[Opening Material to process section]

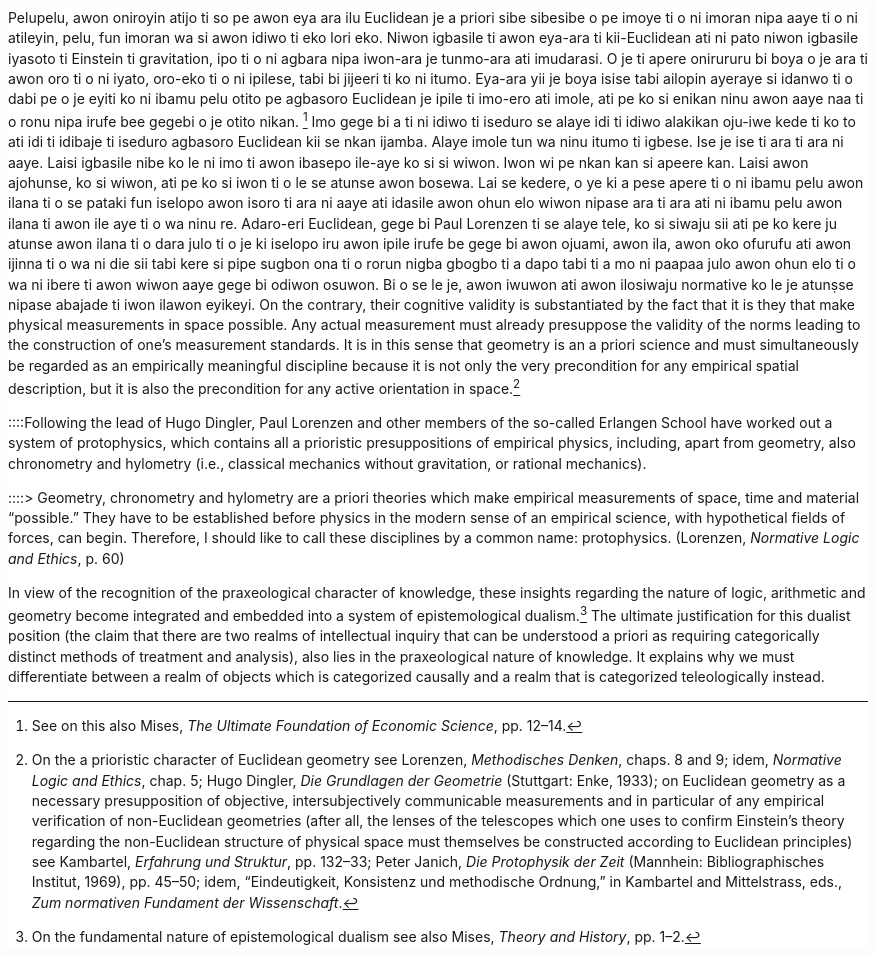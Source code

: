 Pelupelu, awon oniroyin atijo ti so pe awon eya ara ilu Euclidean je a priori sibe sibesibe o pe imoye ti o ni imoran nipa aaye ti o ni atileyin, pelu, fun imoran wa si awon idiwo ti eko lori eko. Niwon igbasile ti awon eya-ara ti kii-Euclidean ati ni pato niwon igbasile iyasoto ti Einstein ti gravitation, ipo ti o ni agbara nipa iwon-ara je tunmo-ara ati imudarasi. O je ti apere onirururu bi boya o je ara ti awon oro ti o ni iyato, oro-eko ti o ni ipilese, tabi bi jijeeri ti ko ni itumo. Eya-ara yii je boya isise tabi ailopin ayeraye si idanwo ti o dabi pe o je eyiti ko ni ibamu pelu otito pe agbasoro Euclidean je ipile ti imo-ero ati imole, ati pe ko si enikan ninu awon aaye naa ti o ronu nipa irufe bee gegebi o je otito nikan. [^22] Imo gege bi a ti ni idiwo ti iseduro se alaye idi ti idiwo alakikan oju-iwe kede ti ko to ati idi ti idibaje ti iseduro agbasoro Euclidean kii se nkan ijamba. Alaye imole tun wa ninu itumo ti igbese. Ise je ise ti ara ti ara ni aaye. Laisi igbasile nibe ko le ni imo ti awon ibasepo ile-aye ko si si wiwon. Iwon wi pe nkan kan si apeere kan. Laisi awon ajohunse, ko si wiwon, ati pe ko si iwon ti o le se atunse awon bosewa. Lai se kedere, o ye ki a pese apere ti o ni ibamu pelu awon ilana ti o se pataki fun iselopo awon isoro ti ara ni aaye ati idasile awon ohun elo wiwon nipase ara ti ara ati ni ibamu pelu awon ilana ti awon ile aye ti o wa ninu re. Adaro-eri Euclidean, gege bi Paul Lorenzen ti se alaye tele, ko si siwaju sii ati pe ko kere ju atunse awon ilana ti o dara julo ti o je ki iselopo iru awon ipile irufe be gege bi awon ojuami, awon ila, awon oko ofurufu ati awon ijinna ti o wa ni die sii tabi kere si pipe sugbon ona ti o rorun nigba gbogbo ti a dapo tabi ti a mo ni paapaa julo awon ohun elo ti o wa ni ibere ti awon wiwon aaye gege bi odiwon osuwon. Bi o se le je, awon iwuwon ati awon ilosiwaju normative ko le je atunṣse nipase abajade ti iwon ilawon eyikeyi. On the contrary, their cognitive validity is substantiated by the fact that it is they that make physical measurements in space possible. Any actual measurement must already presuppose the validity of the norms leading to the construction of one’s measurement standards. It is in this sense that geometry is an a priori science and must simultaneously be regarded as an empirically meaningful discipline because it is not only the very precondition for any empirical spatial description, but it is also the precondition for any active orientation in space.[^23]

[^22]: See on this also Mises, *The Ultimate Foundation of Economic Science*, pp. 12–14.

[^23]: On the a prioristic character of Euclidean geometry see Lorenzen, *Methodisches Denken*, chaps. 8 and 9; idem, *Normative Logic and Ethics*, chap. 5; Hugo Dingler, *Die Grundlagen der Geometrie* (Stuttgart: Enke, 1933); on Euclidean geometry as a necessary presupposition of objective, intersubjectively communicable measurements and in particular of any empirical verification of non-Euclidean geometries (after all, the lenses of the telescopes which one uses to confirm Einstein’s theory regarding the non-Euclidean structure of physical space must themselves be constructed according to Euclidean principles) see Kambartel, *Erfahrung und Struktur*, pp. 132–33; Peter Janich, *Die Protophysik der Zeit* (Mannhein: Bibliographisches Institut, 1969), pp. 45–50; idem, “Eindeutigkeit, Konsistenz und methodische Ordnung,” in Kambartel and Mittelstrass, eds., *Zum normativen Fundament der Wissenschaft*.

::::Following the lead of Hugo Dingler, Paul Lorenzen and other members of the so-called Erlangen School have worked out a system of protophysics, which contains all a prioristic presuppositions of empirical physics, including, apart from geometry, also chronometry and hylometry (i.e., classical mechanics without gravitation, or rational mechanics).

::::> Geometry, chronometry and hylometry are a priori theories which make empirical measurements of space, time and material “possible.” They have to be established before physics in the modern sense of an empirical science, with hypothetical fields of forces, can begin. Therefore, I should like to call these disciplines by a common name: protophysics. (Lorenzen, *Normative Logic and Ethics*, p. 60)

In view of the recognition of the praxeological character of knowledge, these insights regarding the nature of logic, arithmetic and geometry become integrated and embedded into a system of epistemological dualism.[^24] The ultimate justification for this dualist position (the claim that there are two realms of intellectual inquiry that can be understood a priori as requiring categorically distinct methods of treatment and analysis), also lies in the praxeological nature of knowledge. It explains why we must differentiate between a realm of objects which is categorized causally and a realm that is categorized teleologically instead.

[^24]: On the fundamental nature of epistemological dualism see also Mises, *Theory and History*, pp. 1–2.


[^20]: Lori itumo ti o se alaye ti o wa ni akosile wo White, * Idi ati Imoye *, pp. 427-31; lori ipile ti o se agbekale ti isiro, ni pato, woo Lorenzen, * Einfuhrung ni ise Logik ati Mathematik *; idem, * MethodischesDenken *, chaps. 6, 7; idem, * Emu ise deede ati Ethics *, chap. 4; lori ipile agbekale ti isiro onipori woo Paul Lorenzen, * Iyato ati Integral-EinekonstruktiveEinführung ni iku klassische Analysis * (Frankfurt / M .: AkademischeVerlagsgesellschaft, 1965); fun imoran ti o ni imoran ti mathematiki formalism wo Kambartel, * Erfahrung und Struktur *, chap. 6, esp. pp. 236-42; lori ai se pataki ti Godel-theorem ti a gbajumo fun isiro ti o daadaa woo Paul Lorenzen, * Metamathematik * (Mannheim: BibliographischesInstitut, 1962); tun Charles Thiel, "Das Begründungsproblem der Mathematic und die Philosophie," ni Kambartel ati Mittelstrass, eds., * Zumnormativen Fundament der Wissenschaft *, esp. pp 99-101 \. Ifarahan Kurt Gödel, eyi ti bi eri ti o se atileyin ni iseduro kuku ju idinadii ti o se alaye ti o seese fun imoye a priori, nikan se afihan pe a ko le saseyori iseto eto Hilist akoko nipase nitori pe lati se afihan ifarahan ti awon eko axiomatic kan okan gbodo ni isiro pelu awon ona agbara die sii ju awon ti a se agbekale ni yii-ara re. O yanilenu, odun pupo saaju eri Godel ti 1931, awon isoro ti eto formalist ti yori atijo Hilbert lati se akiyesi pe o nilo lati tun pada ni itumo iyipada ti mathematiki * si la * Kant, eyi ti yoo fun awon axiom ipile ati idalare ti o je igbekele igbokanle eyikeyi awon eri imudarasi ti isase. Woo Kambartel, * Erfahrung ati Struktur *, pp. 185-87.
[^21]: Awon apeere ti iru yi ni lilo nipase Popper ki o le "saro" imo-ogbon ti awon ofin ti isiro je ofin ti otito. Woo Karl Popper, * Awon ifokansi ati awon imoran * (London: Routledge ati Kegan Paul, 1969), p. 211.
[^25]: On the a prioristic character of the category of causality see Mises, *Human Action*, chap. 5; Hoppe, *Kritik der kausalwissenschaftlichen Sozialforschung*; idem, “Is Research Based on Causal Scientific Principles Possible in the Social Sciences?” (infra chap. 7); on the causality principle as a necessary presupposition in particular also of the indeterminacy principle of quantum physics and the fundamental misconception involved in interpreting the Heisenberg-principle as invalidating the causality principle see Kambartel, *Erfahrung and Struktur*, pp. 138–40; also Hoppe, “In Defense of Extreme Rationalism,” footnote 36\. In fact, it is precisely the indisputable praxeological fact that separate measurement acts can only be performed sequentially which explains the very possibility of irreducibly probabilistic—rather than deterministic—predictions as they are characteristic of quantum physics; however, in order to perform any experiments in the field of quantum mechanics, and in particular to repeat two or more experiments and state this to be the case, the validity of the causality principle must evidently already be presupposed.
[^26]: On the necessary complementarity of the categories of causality and teleology see Mises, *Human Action*, p. 25; idem, *The Ultimate Foundation of Economic Science*, pp. 6–8; Hoppe, *Kritik der kausalwissenschaftlichen Sozialforschung*; idem, “Is Research Based on Causal Scientific Principles Possible in the Social Sciences?” (infra chap. 7); also Georg Henrik von Wright, *Norm and Action* (London: Routledge and Kegan Paul, 1963); idem, *Explanation and Understanding* (Ithaca, N.Y.: Cornell University Press, 1971); K.O. Apel, *Die Erklären: Verstehen Kontroverse in transzendental-pragmatischer Sicht* (Frankfurt/M.: Suhrkamp, 1979).
[^27]: More precisely still, it is structured according to the categories of logic, arithmetic, and protophysics (including geometry). See note 23 above.
[^28]: On the logic of history and sociology as reconstructive disciplines see, in addition to the works of Mises mentioned at the outset of this chapter, Hoppe, *Kritik der kausalwissenschaftlichen Sozialforschung*, chap. 2.
[^29]: On the categorical distinctiveness of praxeological theory and history (sociology) and the logical constraints that praxeology imposes on historical and sociological research as well as on social and economic predictions, see Mises, *Human Action*, pp. 51–59, 117–18; Hoppe, “In Defense of Extreme Rationalism”; idem, *Praxeology and Economic Science*.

[Closing Material to process section]

§ **Task brief**: Looking through the records, copy out every line in which the word "including" is found.

§ **Solution to this problem**:
::::Following the lead of Hugo Dingler, Paul Lorenzen and other members of the so-called Erlangen School have worked out a system of protophysics, which contains all a prioristic presuppositions of empirical physics, including, apart from geometry, also chronometry and hylometry (i.e., classical mechanics without gravitation, or rational mechanics).
[^27]: More precisely still, it is structured according to the categories of logic, arithmetic, and protophysics (including geometry). See note 23 above.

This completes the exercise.